TRESCOTT, Maine — Tuesday was Stewardship Day at Cobscook Community Learning Center, and the air was filled with the sounds of hammers, saws, machinery and the smell of fresh paint.
But overriding all were the sounds of laughter, excitement and optimism.
CCLC this week is celebrating 10 years of serving Greater Lubec and Cobscook Bay, with an event or gathering every day.
From a well-attended music and pizza night Monday, to a day of traditional arts Friday, to guided hikes and paddling adventures, to an all-day concert and feast on Saturday, each event represents the goals of the center.
Part education, part enrichment and part community gathering place, CCLC is a many-faceted organization whose main mission is hard to define, according to Penny Guisinger, director of development.
Rooted in creating a safe and nurturing environment, CCLC does everything from working with pregnant teenagers to help them complete high school, creating a community garden, firing up the wheel in the pottery studio, to holding an outdoor concert.
Trying to define CCLC is like trying to grasp mercury: It’s beautiful, rare yet functional, but unable to be nailed down.
Guisinger used the old tale of five blindfolded men touching an elephant as a metaphor.
“Each man felt something different — a trunk, a tail, an ear,” Guisinger said. “That’s what CCLC is. Something different for every participant. CCLC is what our community wants it to be.”

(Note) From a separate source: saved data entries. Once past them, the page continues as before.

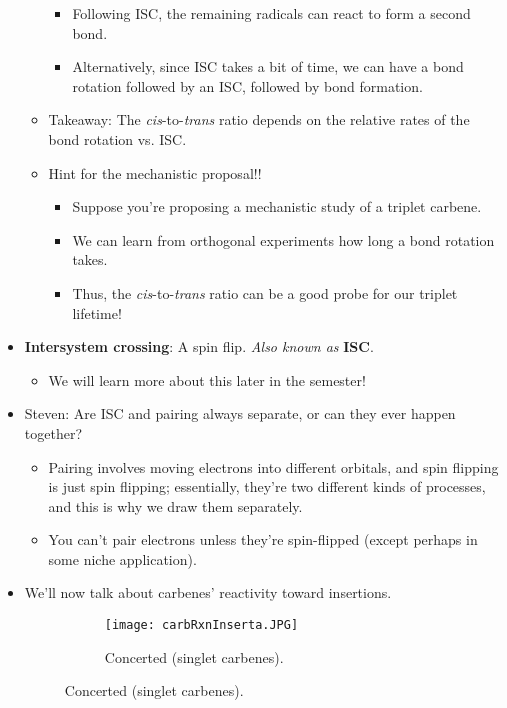 \documentclass[../notes.tex]{subfiles}
\begin{document}
\begin{itemize}
\begin{itemize}
\begin{itemize}
            \item Following ISC, the remaining radicals can react to form a second bond.
            \item Alternatively, since ISC takes a bit of time, we can have a bond rotation followed by an ISC, followed by bond formation.
        \end{itemize}
        \item Takeaway: The \emph{cis}-to-\emph{trans} ratio depends on the relative rates of the bond rotation vs. ISC.
        \item Hint for the mechanistic proposal!!
        \begin{itemize}
            \item Suppose you're proposing a mechanistic study of a triplet carbene.
            \item We can learn from orthogonal experiments how long a bond rotation takes.
            \item Thus, the \emph{cis}-to-\emph{trans} ratio can be a good probe for our triplet lifetime!
        \end{itemize}
    \end{itemize}
    \item \textbf{Intersystem crossing}: A spin flip. \emph{Also known as} \textbf{ISC}.
    \begin{itemize}
        \item We will learn more about this later in the semester!
    \end{itemize}
    \item Steven: Are ISC and pairing always separate, or can they ever happen together?
    \begin{itemize}
        \item Pairing involves moving electrons into different orbitals, and spin flipping is just spin flipping; essentially, they're two different kinds of processes, and this is why we draw them separately.
        \item You can't pair electrons unless they're spin-flipped (except perhaps in some niche application).
    \end{itemize}
    \item We'll now talk about carbenes' reactivity toward insertions.
    \begin{figure}[h!]
        \centering
        \begin{subfigure}[b]{0.39\linewidth}
            \centering
            \texttt{[image: carbRxnInserta.JPG]}
            \caption{Concerted (singlet carbenes).}

\end{subfigure}
\end{figure}
\end{itemize}
\end{document}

Want to learn to cook Thai food? CCLC will try to find a teacher.
How about needing a computer room to study in? There’s a library and computer center right next to the children’s care room at CCLC.
Need to rent a commercial kitchen to develop a blueberry jam recipe? There is one at CCLC.
How about a retreat for a dozen at-risk teenagers? Guided hikes and canoe trips may fit the bill.
The campus includes three educational and enrichment buildings as well as a caretaker’s home. There is a bandstand and stage; miles of hiking trails that abut state conservation lands and an extensive trail network; workshops and classrooms.
“I think people come here to catch their breath and recharge,” Guisinger said.
Charley Martin-Perry, director of Passages, a CCLC program that supports pregnant teens who want to finish their high school education, said, “A lot of people come to CCLC for specific reasons. One person may come for the music. Another may come for the fiber arts classes, paddling classes, weaving. But the one thing they all find here is community.”
Alan Furth called the center a seed bed. “You can look at any facet of CCLC and know that it accepts and supports those aspects of community that bind the participants with love and respect,” he said. “This is a beautiful place to gather.”
CCLC provides bridges to and from the greater community, Martin-Perry said. “People come here to receive and end up offering,” she said. “All of the programming that is here now is because someone asked for it. This is a community-driven initiative.”
CCLC focuses not just on the personal experience of a visitor, but rather on the greater good. “It is a circle for social change,” Furth said. “This model is fresh and unique and can be a model for other poor, rural communities to help develop healthy environments.”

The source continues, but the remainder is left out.